Records for the exercise |
..............................

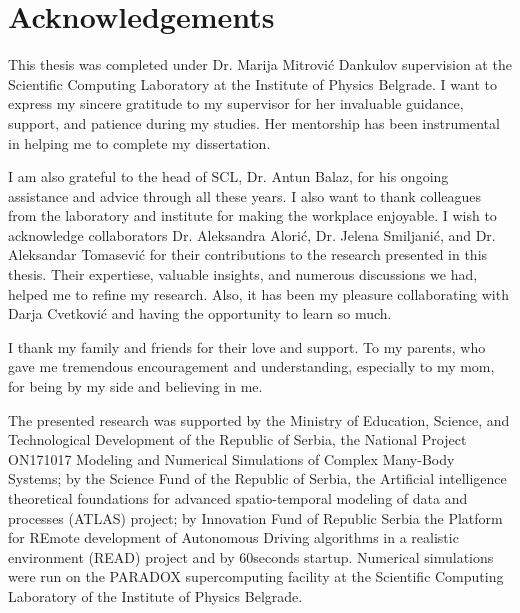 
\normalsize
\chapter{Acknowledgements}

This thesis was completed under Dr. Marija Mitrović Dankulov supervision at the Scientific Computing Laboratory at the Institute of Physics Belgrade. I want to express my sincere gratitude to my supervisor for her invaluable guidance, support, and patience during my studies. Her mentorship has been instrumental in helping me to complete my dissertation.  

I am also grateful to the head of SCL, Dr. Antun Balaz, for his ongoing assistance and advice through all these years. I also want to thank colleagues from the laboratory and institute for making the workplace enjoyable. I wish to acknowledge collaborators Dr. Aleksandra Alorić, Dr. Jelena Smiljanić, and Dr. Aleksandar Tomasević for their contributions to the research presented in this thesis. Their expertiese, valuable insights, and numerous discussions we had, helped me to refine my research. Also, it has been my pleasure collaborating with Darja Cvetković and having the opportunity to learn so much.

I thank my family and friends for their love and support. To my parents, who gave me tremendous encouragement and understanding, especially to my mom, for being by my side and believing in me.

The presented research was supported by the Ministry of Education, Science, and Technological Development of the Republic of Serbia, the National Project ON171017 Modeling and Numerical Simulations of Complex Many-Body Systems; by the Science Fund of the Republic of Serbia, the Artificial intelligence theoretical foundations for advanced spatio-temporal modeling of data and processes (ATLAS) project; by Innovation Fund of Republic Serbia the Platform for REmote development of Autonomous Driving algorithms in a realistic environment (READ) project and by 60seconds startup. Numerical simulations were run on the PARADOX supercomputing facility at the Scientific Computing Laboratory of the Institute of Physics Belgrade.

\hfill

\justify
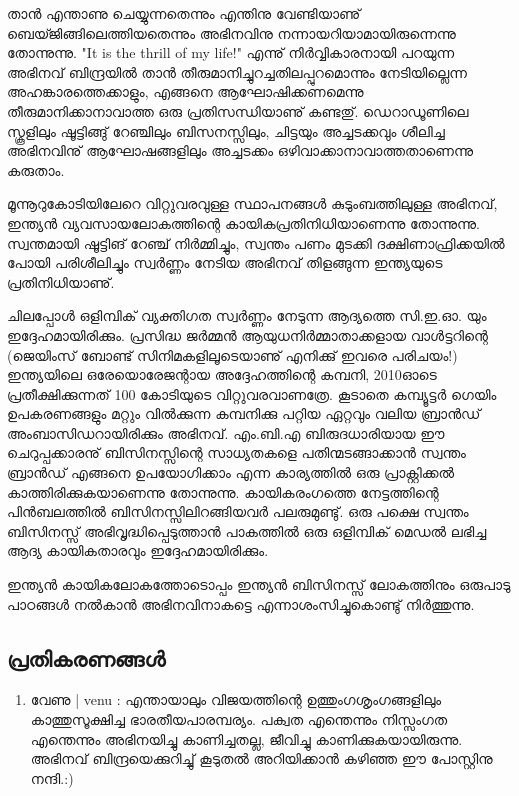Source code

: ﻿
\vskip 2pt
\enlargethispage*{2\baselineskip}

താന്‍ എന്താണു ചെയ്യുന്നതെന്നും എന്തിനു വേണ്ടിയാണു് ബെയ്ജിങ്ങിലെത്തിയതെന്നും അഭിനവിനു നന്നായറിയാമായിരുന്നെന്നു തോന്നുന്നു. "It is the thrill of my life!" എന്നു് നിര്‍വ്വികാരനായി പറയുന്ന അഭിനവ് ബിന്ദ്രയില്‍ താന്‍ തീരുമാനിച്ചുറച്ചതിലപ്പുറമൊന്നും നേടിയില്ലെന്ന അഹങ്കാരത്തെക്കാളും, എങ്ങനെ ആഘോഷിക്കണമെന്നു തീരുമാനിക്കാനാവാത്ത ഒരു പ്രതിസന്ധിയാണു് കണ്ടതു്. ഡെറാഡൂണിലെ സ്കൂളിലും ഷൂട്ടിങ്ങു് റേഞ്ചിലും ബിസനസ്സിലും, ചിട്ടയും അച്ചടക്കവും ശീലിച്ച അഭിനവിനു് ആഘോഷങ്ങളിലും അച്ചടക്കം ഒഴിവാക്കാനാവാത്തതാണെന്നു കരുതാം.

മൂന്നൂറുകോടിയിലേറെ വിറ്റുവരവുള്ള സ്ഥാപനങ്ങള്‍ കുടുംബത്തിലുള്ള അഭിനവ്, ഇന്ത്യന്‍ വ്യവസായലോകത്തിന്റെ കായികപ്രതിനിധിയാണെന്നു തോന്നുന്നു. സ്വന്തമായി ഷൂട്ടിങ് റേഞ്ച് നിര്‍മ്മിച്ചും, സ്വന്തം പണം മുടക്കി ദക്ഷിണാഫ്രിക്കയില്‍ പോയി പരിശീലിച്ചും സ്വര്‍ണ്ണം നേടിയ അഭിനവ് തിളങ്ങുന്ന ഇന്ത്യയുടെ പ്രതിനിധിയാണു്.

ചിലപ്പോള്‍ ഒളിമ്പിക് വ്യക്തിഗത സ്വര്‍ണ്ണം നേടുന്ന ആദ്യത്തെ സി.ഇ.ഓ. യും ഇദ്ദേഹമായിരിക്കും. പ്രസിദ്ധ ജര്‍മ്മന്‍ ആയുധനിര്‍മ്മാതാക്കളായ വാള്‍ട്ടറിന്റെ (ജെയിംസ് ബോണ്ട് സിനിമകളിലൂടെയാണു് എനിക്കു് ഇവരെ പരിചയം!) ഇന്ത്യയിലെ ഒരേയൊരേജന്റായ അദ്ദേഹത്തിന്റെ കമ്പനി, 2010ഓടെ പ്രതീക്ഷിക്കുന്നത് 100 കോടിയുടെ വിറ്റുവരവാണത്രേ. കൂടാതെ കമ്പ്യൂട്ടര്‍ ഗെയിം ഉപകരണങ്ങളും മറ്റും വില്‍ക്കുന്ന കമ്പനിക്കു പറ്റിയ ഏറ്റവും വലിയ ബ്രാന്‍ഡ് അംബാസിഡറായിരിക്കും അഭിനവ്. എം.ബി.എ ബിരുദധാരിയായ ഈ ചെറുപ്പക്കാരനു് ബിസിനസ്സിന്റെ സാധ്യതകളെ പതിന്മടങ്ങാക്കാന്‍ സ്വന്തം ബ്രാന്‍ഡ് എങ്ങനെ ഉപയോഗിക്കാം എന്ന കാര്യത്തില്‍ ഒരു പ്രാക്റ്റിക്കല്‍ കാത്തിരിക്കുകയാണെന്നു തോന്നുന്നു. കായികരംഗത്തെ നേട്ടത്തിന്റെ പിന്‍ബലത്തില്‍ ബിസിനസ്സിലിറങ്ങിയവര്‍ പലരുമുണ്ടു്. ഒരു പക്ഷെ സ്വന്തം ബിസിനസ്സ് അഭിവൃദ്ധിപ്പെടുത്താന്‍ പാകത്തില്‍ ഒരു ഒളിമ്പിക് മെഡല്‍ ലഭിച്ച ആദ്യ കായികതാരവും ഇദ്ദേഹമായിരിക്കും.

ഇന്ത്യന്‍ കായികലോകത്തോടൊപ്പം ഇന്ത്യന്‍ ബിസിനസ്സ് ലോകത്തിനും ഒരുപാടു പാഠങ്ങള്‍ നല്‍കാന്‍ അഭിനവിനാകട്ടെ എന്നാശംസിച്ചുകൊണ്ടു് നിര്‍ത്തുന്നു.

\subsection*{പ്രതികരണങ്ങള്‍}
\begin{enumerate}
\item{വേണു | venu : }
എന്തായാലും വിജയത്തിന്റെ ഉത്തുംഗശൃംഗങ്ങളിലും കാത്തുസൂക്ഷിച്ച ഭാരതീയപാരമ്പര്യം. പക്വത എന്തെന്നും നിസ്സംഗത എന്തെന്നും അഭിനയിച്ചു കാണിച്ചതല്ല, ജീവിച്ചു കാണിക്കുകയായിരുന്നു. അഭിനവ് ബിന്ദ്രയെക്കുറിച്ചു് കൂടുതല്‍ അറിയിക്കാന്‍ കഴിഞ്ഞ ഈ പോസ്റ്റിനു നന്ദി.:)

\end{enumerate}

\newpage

..............................

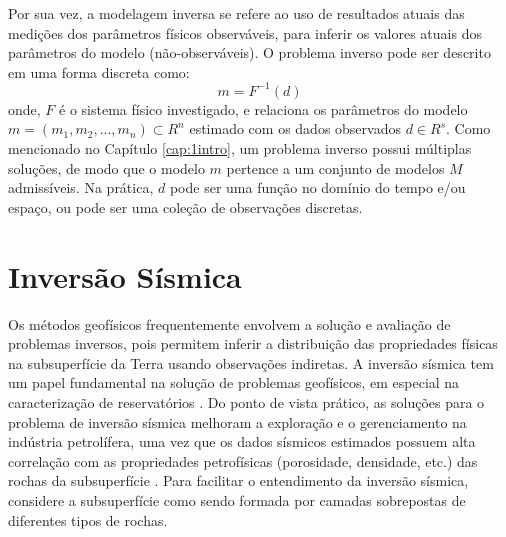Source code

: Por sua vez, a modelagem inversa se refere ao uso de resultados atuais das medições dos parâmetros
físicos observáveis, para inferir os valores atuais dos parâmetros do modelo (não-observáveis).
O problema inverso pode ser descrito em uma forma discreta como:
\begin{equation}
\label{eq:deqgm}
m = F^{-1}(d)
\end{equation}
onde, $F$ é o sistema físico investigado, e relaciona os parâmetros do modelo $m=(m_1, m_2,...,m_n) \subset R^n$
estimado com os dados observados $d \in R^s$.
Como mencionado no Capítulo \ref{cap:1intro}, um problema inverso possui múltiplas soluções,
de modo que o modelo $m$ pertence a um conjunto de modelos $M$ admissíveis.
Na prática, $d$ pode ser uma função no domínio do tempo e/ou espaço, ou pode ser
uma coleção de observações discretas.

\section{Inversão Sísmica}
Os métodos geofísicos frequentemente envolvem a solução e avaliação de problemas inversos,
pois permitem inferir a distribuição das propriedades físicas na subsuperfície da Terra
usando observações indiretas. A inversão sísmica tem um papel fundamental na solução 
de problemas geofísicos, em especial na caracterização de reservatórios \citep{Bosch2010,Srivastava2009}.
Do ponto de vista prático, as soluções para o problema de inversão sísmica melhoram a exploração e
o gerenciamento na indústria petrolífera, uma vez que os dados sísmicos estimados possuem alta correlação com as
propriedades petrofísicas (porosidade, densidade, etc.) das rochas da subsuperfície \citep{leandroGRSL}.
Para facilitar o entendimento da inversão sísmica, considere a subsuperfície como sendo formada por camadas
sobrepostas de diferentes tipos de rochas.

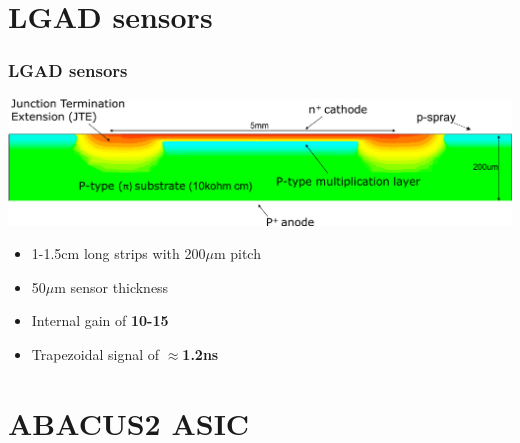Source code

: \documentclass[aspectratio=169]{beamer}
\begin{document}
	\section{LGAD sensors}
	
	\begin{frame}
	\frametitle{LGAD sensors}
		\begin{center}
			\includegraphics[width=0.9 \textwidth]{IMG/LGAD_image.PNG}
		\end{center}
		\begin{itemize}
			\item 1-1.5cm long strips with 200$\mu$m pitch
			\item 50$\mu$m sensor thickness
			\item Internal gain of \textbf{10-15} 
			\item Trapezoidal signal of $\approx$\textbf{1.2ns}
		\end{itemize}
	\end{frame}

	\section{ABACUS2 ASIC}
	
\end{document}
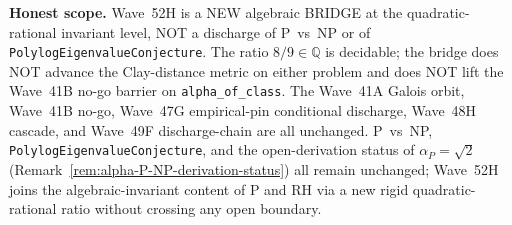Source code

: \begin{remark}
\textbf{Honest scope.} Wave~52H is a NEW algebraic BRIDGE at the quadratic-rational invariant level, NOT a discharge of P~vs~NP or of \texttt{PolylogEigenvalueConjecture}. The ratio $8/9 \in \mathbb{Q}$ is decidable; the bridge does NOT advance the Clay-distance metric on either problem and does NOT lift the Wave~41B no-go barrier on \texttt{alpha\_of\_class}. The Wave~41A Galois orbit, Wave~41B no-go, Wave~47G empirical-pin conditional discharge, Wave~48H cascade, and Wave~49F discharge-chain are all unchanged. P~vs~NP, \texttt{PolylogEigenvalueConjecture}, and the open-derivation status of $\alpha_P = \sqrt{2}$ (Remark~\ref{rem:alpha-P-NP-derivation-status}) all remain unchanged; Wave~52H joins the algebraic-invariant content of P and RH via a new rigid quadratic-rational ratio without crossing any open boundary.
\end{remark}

..............................

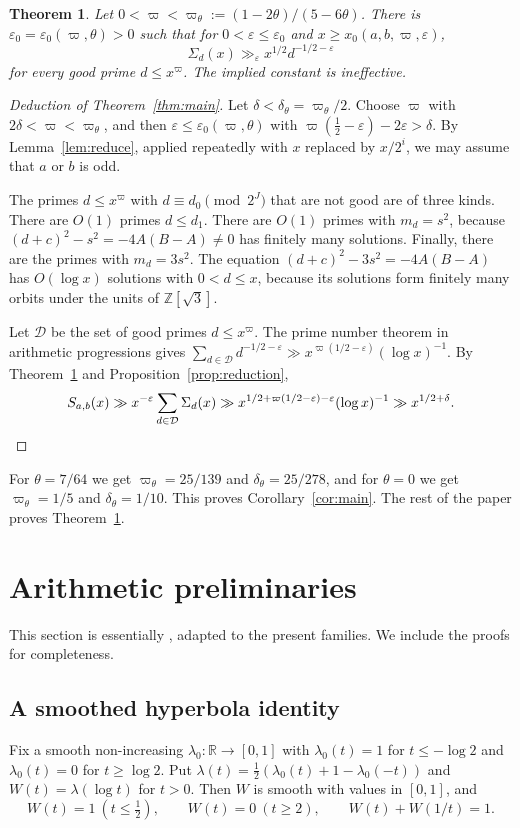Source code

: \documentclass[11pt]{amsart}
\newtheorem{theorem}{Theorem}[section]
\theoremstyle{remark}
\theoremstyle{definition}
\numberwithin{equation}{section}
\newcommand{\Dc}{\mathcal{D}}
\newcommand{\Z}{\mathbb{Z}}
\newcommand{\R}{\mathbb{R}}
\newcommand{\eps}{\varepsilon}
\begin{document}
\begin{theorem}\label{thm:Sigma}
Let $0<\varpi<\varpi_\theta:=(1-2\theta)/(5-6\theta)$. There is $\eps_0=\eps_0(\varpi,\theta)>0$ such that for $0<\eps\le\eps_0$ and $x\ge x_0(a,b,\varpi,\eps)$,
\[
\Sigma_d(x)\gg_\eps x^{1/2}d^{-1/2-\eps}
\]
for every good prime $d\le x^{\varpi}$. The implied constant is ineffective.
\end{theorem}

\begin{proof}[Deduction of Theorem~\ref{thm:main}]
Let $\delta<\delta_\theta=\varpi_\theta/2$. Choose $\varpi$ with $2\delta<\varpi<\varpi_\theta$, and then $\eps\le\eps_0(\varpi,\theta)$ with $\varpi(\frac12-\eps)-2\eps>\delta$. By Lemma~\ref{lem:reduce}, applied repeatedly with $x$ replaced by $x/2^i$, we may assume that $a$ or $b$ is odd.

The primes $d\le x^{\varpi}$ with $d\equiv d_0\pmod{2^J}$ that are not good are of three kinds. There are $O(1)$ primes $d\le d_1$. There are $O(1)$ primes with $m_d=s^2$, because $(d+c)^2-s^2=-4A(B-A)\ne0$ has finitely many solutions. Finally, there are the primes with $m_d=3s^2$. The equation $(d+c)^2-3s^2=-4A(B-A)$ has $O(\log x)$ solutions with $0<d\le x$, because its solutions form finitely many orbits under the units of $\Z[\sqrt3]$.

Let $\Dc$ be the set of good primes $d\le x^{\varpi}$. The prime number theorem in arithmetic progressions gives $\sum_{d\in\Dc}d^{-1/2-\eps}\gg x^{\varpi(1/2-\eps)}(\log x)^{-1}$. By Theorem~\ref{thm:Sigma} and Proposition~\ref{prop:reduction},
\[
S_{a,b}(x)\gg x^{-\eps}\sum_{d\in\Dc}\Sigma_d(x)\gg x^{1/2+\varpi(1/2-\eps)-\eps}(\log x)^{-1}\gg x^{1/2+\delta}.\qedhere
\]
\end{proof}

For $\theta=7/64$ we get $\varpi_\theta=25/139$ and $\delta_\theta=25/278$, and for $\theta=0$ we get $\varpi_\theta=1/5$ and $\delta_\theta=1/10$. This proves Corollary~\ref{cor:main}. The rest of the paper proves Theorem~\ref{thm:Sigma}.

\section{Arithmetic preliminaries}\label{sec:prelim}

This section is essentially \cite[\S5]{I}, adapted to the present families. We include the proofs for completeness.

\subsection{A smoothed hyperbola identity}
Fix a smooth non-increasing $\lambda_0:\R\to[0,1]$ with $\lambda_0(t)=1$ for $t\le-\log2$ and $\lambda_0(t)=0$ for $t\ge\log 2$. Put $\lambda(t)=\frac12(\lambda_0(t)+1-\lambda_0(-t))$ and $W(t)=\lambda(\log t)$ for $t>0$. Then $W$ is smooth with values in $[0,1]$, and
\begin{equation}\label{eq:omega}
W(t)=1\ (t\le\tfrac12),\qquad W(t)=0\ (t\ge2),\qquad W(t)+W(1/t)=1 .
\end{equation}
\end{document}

..............................

What is required | From the entries above, select each line containing the string "modelo".

Response area |
físicos observáveis, para inferir os valores atuais dos parâmetros do modelo (não-observáveis).
onde, $F$ é o sistema físico investigado, e relaciona os parâmetros do modelo $m=(m_1, m_2,...,m_n) \subset R^n$
de modo que o modelo $m$ pertence a um conjunto de modelos $M$ admissíveis.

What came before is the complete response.